Duplicate Content - beware!

May 13, 2008 · Filed Under Uncategorized · Comment 

Perhaps the main factor that webmasters ignore as far as google are concerned these days has to be the issue of duplicate content;

all to often to I hear “but my site doesnt have duplicate content” to then take a look at a given website and find that there are up to 10 variations on essentially the same page.  For instance, does your site have PDF downloads of information otherwise available? Do you have a printer friendly page? Do you have a “send this page to a friend” link on your content pages?

Any of those functionality aides will often result in the same page being repeated many times over, and google will not catalog these individual pages, which isnt necessarily a bad thing, but what is a massive penalty to your website is that the spiders will miss out on other genuine content pages as they have spent their alloted time for your websites strength, filtering out duplicate material that neednt have been there!

In extreme cases google may penalise the whole site and in some instances I have seen websites not ranking for their domain name or their brand name, down to google interpretting masses of duplicate content as spam.

How can I avoid this?
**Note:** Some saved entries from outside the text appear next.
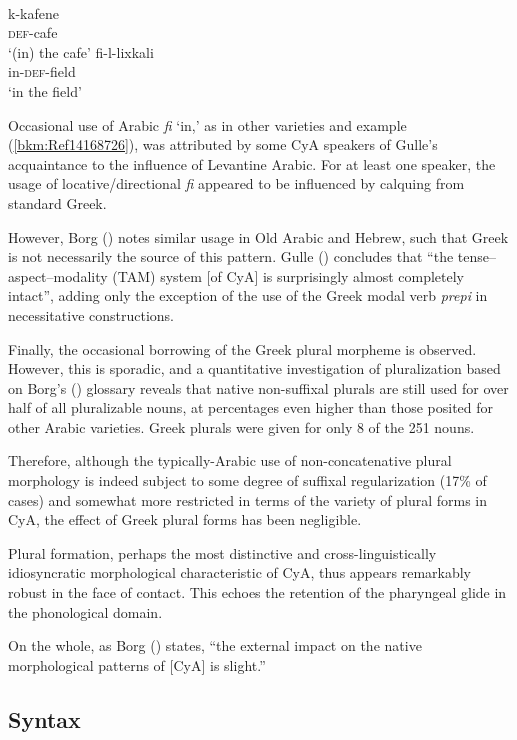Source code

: \documentclass[output=paper]{langsci/langscibook}
\begin{document}
\ea
{}\\
\ea \gll k-kafene\\
     \textsc{def}-cafe  \\
\glt ‘(in) the cafe’
\ex \gll fi-l-lixkali\\
     in-\textsc{def}-field\\
\glt ‘in the field’\label{bkm:Ref14168726} \label{field}
\z
\z

Occasional use of Arabic \textit{fi} ‘in,’ as in other varieties and example (\ref{bkm:Ref14168726}), was attributed by some CyA speakers of Gulle’s acquaintance to the influence of Levantine Arabic. For at least one speaker, the usage of locative/directional \textit{fi} appeared to be influenced by calquing from standard Greek. 

However, Borg (\citeyear[3]{Borg2004}) notes similar usage in Old Arabic and Hebrew, such that Greek is not necessarily the source of this pattern. Gulle (\citeyear[47]{Gulle2016}) concludes that “the tense--aspect--modality (TAM) system [of CyA] is surprisingly almost completely intact”, adding only the exception of the use of the Greek modal verb \textit{prepi} in necessitative constructions. 

Finally, the occasional borrowing of the Greek plural morpheme is observed. However, this is sporadic, and a quantitative investigation of pluralization based on Borg's (\citeyear{Borg2004}) glossary \citep{Walter2017} reveals that native non-suffixal plurals are still used for over half of all pluralizable nouns, at percentages even higher than those posited for other Arabic varieties. Greek plurals were given for only 8 of the 251 nouns. 

Therefore, although the typically-Arabic use of non-concatenative plural morphology is indeed subject to some degree of suffixal regularization (17\% of cases) and somewhat more restricted in terms of the variety of plural forms in CyA, the effect of Greek plural forms has been negligible. 

Plural formation, perhaps the most distinctive and cross-linguistically idiosyncratic morphological characteristic of CyA, thus appears remarkably robust in the face of contact. This echoes the retention of the pharyngeal glide in the phonological domain. 

On the whole, as Borg (\citeyear[57]{Borg1994}) states, “the external impact on the native morphological patterns of [CyA] is slight.” 

\subsection{Syntax}
\end{document}
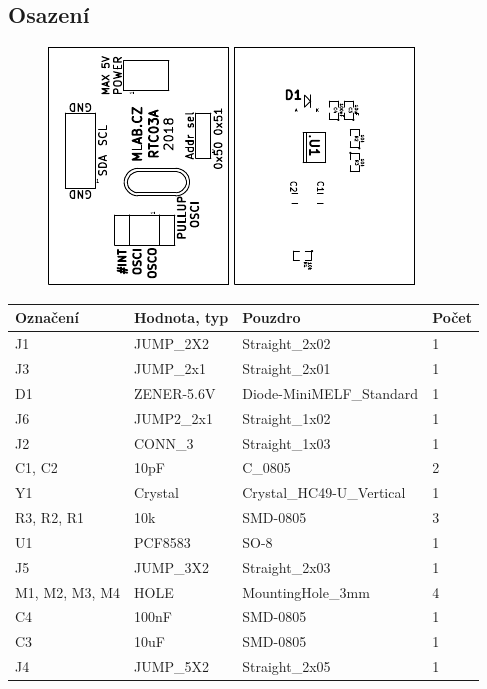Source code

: \subsection{Osazení}


\begin{figure}[ht!]
	\centering
	\includegraphics[scale=2]{../../hw/cam_profi/RTC03A-top_cropped.pdf}
	\qquad
	\includegraphics[scale=2]{../../hw/cam_profi/RTC03A-bottom_cropped.pdf}
\end{figure}

\begin{center}
  \begin{tabular}{ | l | l | l | l |}
    \hline
    Označení & Hodnota, typ & Pouzdro & Počet \\ \hline
    \hline
			J1 & JUMP\_2X2 & Straight\_2x02 & 1\\ \hline
			J3 & JUMP\_2x1 & Straight\_2x01 & 1\\ \hline
			D1 & ZENER-5.6V & Diode-MiniMELF\_Standard & 1\\ \hline
			J6 & JUMP2\_2x1 & Straight\_1x02 & 1\\ \hline
			J2 & CONN\_3 & Straight\_1x03 & 1\\ \hline
			C1, C2 & 10pF & C\_0805 & 2\\ \hline
			Y1 & Crystal & Crystal\_HC49-U\_Vertical & 1\\ \hline
			R3, R2, R1 & 10k & SMD-0805 & 3\\ \hline
			U1 & PCF8583 & SO-8 & 1\\ \hline
			J5 & JUMP\_3X2 & Straight\_2x03 & 1\\ \hline
			M1, M2, M3, M4 & HOLE & MountingHole\_3mm & 4\\ \hline
			C4 & 100nF & SMD-0805 & 1\\ \hline
			C3 & 10uF & SMD-0805 & 1\\ \hline
			J4 & JUMP\_5X2 & Straight\_2x05 & 1\\ \hline
	
  \end{tabular}
\end{center}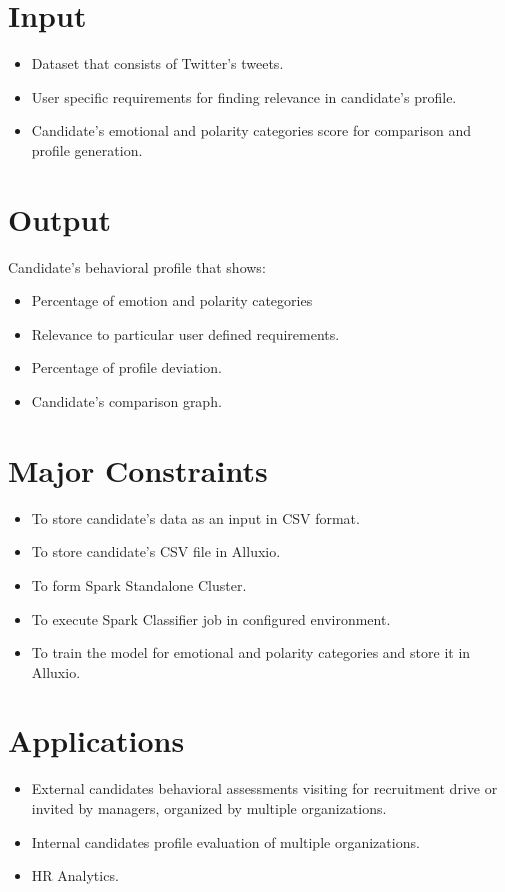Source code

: \documentclass[oneside,a4paper,12pt]{pictreport}
\begin{document}
\section{Input}
\begin{itemize}
\item Dataset that consists of Twitter's tweets.
\item User specific requirements for finding relevance in candidate's profile.
\item Candidate's emotional and polarity categories score for comparison and profile generation.
\end{itemize}


\section{Output}
Candidate's behavioral profile that shows:
\begin{itemize}
\item Percentage of emotion and polarity categories
\item Relevance to particular user defined requirements.
\item Percentage of profile deviation.
\item Candidate's comparison graph.
\end{itemize}

\section{Major Constraints}

\begin{itemize}
\item To store candidate's data as an input in CSV format.
\item To store candidate's CSV file in Alluxio.
\item To form Spark Standalone Cluster. 
\item To execute Spark Classifier job in configured environment.
\item To train the model for emotional and polarity categories and store it in Alluxio.
\end{itemize}

\section{Applications}
\begin{itemize}
\item External candidates behavioral assessments visiting for recruitment drive or invited by
managers, organized by multiple organizations.
\item Internal candidates profile evaluation of multiple organizations.
\item HR Analytics.
\end{itemize}
\end{document}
Well, a structured approach needs to be taken to your site but duplicate content can be avoided in a number of key ways.  The first and most important of which is to have an up to date robots.txt file.  This is an often misunderstood piece of seo “black magic” but it neednt be,  the most basic application of a robots.txt file will be to disallow google from indexing certain folders on your site, for instance if you DO have pdf copies of relevant content on your site, then you would use your robots.txt file to prevent the spiders from recording any information in your /pdf/ folder.

In some cases the content isnt however stored in an ordered environment, but you need to disallow certain pages from being indexed, an example of this would be if you have a shopping cart on your website, and you can sort by php your products.  If you have 10 products sorted by price, and then a link to sort them alphabetically, your sorted page will look like duplicate content to google.

The best way to avoid this kind of duplicate content is to add a rel=noindex tag to your link on the sorting page, that way only the first page will get indexed.

Duplicate content is an issue for all sites of all sizes, and its something that is liable to get you “google slapped” so check out your sites cache in google now (by searching for site:www.yoursite.com) and see what the search engines have recorded for your site, you might be surprised!

anyway, off for my calimocho!

mm